Custom Transforms Function

2.2.1. Custom Transforms Function#

2.2.1.1. FunctionTransformer#

from sklearn.preprocessing import FunctionTransformer

# remove columns with few unique values
def cust_transform(X, min_values=3):
    X_obj = (X.dtypes == 'object')
    X_few_unique = X.loc[:,X_obj].nunique() < min_values
    return X.loc[:,(X_obj & X_few_unique)]
    
# define the transformer
trans = FunctionTransformer(cust_transform, kw_args={'min_values':5})

# # apply the transform
X_train = trans.fit_transform(X_train)
X_test = trans.transform(X_test)

# or use decorator
from sklearn.preprocessing import FunctionTransformer

@FunctionTransformer
def cust_transform(X, min_values=3):
    X_obj = (X.dtypes == 'object')
    X_few_unique = X.loc[:,X_obj].nunique() < min_values
    return X.loc[:,(X_obj & X_few_unique)]

# # apply the transform
X_train = cust_transform.fit_transform(X_train)
X_test = cust_transform.transform(X_test)

# in pipeline
col_trans = ColumnTransformer(
    [
        ("cust_transform", cust_transform, ),
        ("label encoding", OrdinalEncoder(), ["country", "store", "product"]),
    ]
)

pipe = Pipeline([("preprocessing", col_trans), ("regression", LinearRegression())])

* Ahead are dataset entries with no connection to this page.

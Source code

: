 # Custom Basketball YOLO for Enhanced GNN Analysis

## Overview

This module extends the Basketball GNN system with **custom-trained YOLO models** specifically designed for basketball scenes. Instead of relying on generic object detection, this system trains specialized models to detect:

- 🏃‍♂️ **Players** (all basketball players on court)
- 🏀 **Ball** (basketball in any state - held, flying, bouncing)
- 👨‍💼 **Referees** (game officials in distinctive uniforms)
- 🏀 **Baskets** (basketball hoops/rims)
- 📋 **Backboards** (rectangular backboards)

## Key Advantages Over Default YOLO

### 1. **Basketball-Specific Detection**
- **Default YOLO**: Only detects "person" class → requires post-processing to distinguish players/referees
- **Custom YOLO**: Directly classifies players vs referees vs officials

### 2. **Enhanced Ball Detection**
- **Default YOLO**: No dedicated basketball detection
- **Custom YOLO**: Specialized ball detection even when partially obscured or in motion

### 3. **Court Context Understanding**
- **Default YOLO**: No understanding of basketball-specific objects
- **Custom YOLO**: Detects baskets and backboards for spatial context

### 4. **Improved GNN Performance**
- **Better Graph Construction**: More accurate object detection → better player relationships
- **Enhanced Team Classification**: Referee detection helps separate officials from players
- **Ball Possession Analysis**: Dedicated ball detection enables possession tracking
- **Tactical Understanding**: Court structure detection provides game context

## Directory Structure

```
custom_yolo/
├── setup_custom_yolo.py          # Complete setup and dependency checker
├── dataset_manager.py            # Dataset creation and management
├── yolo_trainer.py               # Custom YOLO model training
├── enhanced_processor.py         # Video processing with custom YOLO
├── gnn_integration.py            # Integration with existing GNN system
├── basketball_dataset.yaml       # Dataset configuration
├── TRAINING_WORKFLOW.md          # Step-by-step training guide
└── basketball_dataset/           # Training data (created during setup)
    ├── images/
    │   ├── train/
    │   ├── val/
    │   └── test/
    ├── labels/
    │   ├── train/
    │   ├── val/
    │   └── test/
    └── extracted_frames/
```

2.2.1.2. Class transformation#

These are 4 configurations that always used when creating custom transformer:

Add BaseEstimator & TransformerMix into inherit get_params and fit_transform function. Personally, I always use fit_transform when I need to have a quick view on the output.
Define self.variables attributes so that you can easily select which columns to be applied on later
Define fit method. Depending on the transformation, if it doesn’t require fitting, just create a dummy fit function.
Define transform method. This is used to transform original dataset to modified dataset based on your transformation method.

# import packages
import pandas as pd
import numpy as np
from sklearn.base import BaseEstimator, TransformerMixin
from sklearn.impute import SimpleImputer
from sklearn.preprocessing import OneHotEncoder

Example 1: Custom transformer without requiring fit method

# Example 1: Custom transformer without requiring fit method

class DropFeatureSelector(BaseEstimator, TransformerMixin):
    def __init__(self, variables):
        self.variables = variables
    def fit(self, X, y = None):
        return self
    def transform(self, X):
        X_dropped = X.drop(self.variables, axis = 1)
        self.columns = X_dropped.columns
        return X_dropped

Example 2: Custom transformer requiring fit method

# Example 2: Custom transformer requiring fit method

class OneHotEncodercustom(BaseEstimator, TransformerMixin):
    def __init__(self, variables):
        self.variables = variables
        self.ohe = OneHotEncoder(drop='first', handle_unknown = 'ignore')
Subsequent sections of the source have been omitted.